Peripheral, but not local or intracerebroventricular, administration of benzodiazepines attenuates evoked activity of locus coeruleus neurons

Abstract

To determine whether benzodiazepine receptors in the locus coeruleus (LC) regulate the firing of LC neurons, the effects of systemic, intracerebroventricular, and local administration of various benzodiazepines on LC activity were compared. Systemic administration of diazepam, chlordiazepoxide, and alprazolam in anesthetized rats markedly attenuated sensory-evoked activity of LC neurons while also suppressing, but to a lesser degree, spontaneous LC firing rates. When microinfused into the LC region, diazepam, chlordiazepoxide, and alprazolam reduced spontaneous LC firing rates to the same extent observed following systemic administration; however, unlike systemic administration, infusion of benzodiazepines into the LC failed to attenuate evoked LC activity.

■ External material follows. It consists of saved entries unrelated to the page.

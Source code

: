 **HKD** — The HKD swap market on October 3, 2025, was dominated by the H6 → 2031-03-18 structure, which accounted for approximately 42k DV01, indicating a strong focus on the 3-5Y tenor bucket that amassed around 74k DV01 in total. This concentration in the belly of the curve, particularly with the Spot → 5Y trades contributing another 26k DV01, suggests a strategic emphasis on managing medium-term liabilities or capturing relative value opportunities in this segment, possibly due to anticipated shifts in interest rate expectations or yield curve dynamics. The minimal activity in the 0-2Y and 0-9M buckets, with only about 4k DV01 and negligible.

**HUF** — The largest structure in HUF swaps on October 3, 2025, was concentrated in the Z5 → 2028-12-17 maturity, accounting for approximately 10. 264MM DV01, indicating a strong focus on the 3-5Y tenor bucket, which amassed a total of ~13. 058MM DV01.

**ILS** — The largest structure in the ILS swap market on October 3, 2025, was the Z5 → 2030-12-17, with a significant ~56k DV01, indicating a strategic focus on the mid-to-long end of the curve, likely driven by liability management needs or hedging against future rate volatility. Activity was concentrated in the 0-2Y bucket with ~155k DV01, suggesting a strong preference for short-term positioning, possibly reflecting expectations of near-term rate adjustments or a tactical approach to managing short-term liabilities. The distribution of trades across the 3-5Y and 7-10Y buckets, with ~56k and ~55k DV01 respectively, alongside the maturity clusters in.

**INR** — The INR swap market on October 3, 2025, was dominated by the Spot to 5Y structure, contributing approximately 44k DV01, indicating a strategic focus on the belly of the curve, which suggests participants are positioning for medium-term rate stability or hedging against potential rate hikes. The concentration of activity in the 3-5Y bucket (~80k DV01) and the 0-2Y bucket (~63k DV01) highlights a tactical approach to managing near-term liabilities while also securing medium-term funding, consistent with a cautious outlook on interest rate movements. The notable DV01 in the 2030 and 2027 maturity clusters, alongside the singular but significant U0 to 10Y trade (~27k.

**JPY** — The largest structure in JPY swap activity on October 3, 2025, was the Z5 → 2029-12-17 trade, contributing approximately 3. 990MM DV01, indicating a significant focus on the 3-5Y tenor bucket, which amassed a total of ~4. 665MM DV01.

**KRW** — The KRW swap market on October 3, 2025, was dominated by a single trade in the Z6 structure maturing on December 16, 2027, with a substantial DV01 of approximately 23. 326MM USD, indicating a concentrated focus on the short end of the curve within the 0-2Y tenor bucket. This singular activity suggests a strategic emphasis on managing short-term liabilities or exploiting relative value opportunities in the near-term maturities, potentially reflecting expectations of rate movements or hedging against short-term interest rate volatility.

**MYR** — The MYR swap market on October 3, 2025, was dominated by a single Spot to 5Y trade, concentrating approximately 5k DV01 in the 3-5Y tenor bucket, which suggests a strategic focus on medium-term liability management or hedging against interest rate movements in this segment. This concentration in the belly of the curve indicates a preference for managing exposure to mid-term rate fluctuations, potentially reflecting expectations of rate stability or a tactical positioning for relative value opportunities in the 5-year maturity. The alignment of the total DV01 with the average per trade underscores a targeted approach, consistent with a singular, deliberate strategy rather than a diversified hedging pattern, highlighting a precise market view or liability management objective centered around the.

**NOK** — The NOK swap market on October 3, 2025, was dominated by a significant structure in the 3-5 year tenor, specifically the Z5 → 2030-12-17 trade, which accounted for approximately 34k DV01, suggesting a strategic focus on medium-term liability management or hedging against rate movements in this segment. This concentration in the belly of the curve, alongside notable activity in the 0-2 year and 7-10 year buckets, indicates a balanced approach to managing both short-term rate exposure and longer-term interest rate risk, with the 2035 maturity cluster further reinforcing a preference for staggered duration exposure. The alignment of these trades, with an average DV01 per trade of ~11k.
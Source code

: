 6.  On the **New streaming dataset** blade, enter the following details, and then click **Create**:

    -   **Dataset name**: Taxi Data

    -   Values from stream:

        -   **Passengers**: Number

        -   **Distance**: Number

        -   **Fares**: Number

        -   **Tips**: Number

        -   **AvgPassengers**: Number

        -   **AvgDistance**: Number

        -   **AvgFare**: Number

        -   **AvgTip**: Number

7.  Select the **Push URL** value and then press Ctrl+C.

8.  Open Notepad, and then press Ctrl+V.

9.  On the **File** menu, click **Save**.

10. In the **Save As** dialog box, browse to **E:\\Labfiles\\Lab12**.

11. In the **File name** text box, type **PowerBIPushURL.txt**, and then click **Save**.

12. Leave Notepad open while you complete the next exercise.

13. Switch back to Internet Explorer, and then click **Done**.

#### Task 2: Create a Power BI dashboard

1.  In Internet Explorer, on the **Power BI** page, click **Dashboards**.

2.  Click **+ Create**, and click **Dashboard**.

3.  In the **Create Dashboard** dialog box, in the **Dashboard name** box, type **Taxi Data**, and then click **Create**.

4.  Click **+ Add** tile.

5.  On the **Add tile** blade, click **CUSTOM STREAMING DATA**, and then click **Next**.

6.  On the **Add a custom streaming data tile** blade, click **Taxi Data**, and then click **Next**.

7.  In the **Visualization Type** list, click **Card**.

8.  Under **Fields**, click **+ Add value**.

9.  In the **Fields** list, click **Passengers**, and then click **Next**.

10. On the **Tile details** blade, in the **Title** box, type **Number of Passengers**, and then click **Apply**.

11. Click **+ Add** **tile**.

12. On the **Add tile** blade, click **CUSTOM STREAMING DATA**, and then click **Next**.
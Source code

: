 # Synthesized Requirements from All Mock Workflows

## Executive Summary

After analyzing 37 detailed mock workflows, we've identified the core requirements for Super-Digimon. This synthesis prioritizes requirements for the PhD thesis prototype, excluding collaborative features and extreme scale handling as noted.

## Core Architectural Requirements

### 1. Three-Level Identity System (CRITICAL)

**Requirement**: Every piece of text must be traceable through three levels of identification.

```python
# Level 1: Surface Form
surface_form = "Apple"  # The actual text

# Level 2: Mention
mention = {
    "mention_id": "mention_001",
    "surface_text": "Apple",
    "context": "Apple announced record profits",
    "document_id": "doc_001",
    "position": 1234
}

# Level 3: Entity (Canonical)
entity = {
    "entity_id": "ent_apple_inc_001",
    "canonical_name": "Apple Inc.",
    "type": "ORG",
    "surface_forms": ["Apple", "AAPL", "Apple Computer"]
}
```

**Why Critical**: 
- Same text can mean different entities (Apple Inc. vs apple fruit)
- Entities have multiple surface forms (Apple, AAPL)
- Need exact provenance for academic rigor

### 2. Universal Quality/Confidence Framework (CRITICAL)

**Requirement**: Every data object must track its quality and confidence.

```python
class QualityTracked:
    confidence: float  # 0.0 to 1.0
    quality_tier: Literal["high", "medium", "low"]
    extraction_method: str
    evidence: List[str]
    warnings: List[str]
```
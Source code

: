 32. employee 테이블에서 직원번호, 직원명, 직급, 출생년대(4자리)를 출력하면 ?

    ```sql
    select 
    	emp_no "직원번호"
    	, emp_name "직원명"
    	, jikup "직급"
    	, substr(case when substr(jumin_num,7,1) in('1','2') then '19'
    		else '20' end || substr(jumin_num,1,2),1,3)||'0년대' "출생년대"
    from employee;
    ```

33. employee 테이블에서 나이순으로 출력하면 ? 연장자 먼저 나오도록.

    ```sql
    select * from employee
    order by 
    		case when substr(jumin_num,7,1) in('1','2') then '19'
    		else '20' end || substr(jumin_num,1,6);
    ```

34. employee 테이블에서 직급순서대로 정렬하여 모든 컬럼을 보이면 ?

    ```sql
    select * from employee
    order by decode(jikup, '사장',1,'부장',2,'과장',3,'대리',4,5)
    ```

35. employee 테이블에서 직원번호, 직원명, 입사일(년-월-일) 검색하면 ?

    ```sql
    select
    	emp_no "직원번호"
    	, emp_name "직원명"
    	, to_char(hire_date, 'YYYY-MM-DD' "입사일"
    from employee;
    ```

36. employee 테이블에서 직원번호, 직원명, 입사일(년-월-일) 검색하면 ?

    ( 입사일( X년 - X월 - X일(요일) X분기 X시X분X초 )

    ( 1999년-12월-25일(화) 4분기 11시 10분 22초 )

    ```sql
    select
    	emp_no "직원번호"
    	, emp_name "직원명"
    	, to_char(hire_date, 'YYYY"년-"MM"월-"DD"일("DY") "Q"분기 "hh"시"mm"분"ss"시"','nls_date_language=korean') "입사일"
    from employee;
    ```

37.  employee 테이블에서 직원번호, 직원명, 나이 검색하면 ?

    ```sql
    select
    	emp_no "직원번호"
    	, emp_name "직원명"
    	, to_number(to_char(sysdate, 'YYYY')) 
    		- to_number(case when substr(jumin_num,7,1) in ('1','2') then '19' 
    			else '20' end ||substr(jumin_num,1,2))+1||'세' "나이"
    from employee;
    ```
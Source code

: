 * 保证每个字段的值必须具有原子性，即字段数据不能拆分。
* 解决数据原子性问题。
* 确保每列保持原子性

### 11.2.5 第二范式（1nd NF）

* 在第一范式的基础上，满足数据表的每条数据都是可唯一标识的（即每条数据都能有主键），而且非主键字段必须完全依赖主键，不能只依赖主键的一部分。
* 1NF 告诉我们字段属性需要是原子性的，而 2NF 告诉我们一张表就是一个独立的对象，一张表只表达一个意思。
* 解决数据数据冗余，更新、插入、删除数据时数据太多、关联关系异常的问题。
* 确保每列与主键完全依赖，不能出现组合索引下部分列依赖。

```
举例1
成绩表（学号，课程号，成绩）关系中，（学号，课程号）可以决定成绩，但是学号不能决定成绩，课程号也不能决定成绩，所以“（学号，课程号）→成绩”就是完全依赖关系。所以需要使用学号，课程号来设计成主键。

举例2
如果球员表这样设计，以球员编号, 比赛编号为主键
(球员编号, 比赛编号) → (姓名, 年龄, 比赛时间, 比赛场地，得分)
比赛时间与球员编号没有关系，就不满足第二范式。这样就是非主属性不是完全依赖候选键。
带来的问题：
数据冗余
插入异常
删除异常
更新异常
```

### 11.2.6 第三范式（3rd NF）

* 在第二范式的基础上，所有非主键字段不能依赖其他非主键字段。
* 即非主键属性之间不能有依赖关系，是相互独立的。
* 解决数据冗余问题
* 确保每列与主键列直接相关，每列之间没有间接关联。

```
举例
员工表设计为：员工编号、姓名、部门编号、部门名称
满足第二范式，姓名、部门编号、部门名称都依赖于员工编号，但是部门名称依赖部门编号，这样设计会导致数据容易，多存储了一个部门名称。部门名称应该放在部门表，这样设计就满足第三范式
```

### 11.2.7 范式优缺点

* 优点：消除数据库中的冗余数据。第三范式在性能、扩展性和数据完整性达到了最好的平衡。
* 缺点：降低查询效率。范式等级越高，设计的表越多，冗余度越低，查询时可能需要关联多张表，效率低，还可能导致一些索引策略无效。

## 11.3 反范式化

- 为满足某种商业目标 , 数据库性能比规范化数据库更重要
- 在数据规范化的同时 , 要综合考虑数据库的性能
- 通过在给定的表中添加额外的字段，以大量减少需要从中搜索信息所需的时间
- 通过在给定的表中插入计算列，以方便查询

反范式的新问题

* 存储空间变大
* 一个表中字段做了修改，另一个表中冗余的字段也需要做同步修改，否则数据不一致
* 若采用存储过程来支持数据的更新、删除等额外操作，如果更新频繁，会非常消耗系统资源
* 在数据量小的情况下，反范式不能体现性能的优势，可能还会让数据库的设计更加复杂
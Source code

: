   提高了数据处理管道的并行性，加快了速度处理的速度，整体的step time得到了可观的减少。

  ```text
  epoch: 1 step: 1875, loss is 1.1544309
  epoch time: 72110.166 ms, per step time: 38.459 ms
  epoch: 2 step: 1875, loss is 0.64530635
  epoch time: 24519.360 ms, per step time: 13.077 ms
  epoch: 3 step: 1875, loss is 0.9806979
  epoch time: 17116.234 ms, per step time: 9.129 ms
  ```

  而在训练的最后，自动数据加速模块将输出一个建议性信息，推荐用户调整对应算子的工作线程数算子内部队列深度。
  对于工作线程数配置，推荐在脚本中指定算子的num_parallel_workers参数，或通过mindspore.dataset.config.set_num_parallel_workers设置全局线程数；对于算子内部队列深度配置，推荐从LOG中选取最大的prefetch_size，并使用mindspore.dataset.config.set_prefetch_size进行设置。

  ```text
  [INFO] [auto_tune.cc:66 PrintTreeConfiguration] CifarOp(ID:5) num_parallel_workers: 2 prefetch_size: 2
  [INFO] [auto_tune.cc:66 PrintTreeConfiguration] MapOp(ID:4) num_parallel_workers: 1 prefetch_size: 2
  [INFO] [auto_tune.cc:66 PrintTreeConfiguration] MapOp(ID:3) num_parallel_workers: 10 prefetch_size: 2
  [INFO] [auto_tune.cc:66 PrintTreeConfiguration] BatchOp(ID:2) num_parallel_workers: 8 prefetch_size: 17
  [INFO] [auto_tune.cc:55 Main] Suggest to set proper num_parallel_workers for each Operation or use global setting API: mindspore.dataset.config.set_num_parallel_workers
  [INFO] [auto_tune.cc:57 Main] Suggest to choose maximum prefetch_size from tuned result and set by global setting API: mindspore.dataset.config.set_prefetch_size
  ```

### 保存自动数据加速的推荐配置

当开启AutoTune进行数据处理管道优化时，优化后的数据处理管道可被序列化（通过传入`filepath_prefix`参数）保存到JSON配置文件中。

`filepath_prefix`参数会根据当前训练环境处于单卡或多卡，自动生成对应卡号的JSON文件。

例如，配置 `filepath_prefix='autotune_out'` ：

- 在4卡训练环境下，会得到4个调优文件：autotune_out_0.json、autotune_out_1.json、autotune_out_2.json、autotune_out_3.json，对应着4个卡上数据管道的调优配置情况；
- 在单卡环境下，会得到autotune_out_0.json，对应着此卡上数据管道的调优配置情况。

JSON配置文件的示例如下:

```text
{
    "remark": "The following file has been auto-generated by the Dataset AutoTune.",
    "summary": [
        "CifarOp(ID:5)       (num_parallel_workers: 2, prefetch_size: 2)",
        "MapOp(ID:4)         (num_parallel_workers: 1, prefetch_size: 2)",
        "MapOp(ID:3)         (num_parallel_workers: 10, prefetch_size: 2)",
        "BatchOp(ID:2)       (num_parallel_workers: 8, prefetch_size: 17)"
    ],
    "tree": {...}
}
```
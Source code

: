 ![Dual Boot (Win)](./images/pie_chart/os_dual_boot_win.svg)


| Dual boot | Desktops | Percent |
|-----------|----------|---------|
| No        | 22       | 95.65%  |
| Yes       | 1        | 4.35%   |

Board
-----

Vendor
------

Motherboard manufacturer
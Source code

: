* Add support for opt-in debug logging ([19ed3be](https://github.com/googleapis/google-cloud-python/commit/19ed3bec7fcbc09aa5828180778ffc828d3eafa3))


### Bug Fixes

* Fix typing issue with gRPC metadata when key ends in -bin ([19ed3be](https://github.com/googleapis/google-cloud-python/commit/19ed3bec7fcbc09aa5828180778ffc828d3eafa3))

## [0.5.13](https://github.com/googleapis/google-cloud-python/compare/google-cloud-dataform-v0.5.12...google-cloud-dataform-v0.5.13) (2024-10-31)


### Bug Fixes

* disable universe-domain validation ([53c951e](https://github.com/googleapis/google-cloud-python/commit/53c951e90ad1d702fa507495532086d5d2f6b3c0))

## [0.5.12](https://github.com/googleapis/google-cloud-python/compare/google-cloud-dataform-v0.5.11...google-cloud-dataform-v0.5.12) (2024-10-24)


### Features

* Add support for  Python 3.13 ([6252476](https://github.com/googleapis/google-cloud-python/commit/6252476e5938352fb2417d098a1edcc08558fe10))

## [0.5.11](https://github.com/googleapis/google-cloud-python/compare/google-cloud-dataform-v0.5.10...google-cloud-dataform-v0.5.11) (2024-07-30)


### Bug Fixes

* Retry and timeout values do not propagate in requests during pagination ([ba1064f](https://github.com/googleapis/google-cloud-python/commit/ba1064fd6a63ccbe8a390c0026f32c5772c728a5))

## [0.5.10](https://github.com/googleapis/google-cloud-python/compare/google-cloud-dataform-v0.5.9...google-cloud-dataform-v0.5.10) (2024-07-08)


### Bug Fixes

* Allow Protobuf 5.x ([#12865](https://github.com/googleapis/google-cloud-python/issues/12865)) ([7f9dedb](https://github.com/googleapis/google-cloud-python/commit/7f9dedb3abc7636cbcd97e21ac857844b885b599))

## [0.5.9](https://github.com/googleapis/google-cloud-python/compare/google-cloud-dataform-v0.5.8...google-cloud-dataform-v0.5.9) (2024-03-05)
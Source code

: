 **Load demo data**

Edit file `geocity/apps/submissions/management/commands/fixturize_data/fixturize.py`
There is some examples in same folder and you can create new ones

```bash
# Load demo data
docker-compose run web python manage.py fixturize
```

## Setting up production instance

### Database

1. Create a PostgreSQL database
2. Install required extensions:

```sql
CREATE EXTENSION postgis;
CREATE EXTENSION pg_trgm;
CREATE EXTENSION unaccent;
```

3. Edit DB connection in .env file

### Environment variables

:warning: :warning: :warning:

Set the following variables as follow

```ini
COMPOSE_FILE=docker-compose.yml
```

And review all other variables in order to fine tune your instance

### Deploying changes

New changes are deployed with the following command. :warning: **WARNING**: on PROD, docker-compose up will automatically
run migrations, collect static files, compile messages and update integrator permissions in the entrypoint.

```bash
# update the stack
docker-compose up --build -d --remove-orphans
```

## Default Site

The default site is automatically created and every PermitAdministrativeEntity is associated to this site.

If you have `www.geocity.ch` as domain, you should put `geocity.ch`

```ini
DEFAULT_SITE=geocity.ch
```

Similarly, intracerebroventricular administration of diazepam and chlordiazepoxide suppressed spontaneous, but not evoked, LC activity. These findings indicate that benzodiazepines suppress spontaneous LC firing by stimulating benzodiazepine receptors in the LC while attenuating evoked LC activity by stimulating benzodiazepine receptors that are neither in the LC nor accessible to benzodiazepines introduced into the ventricular system.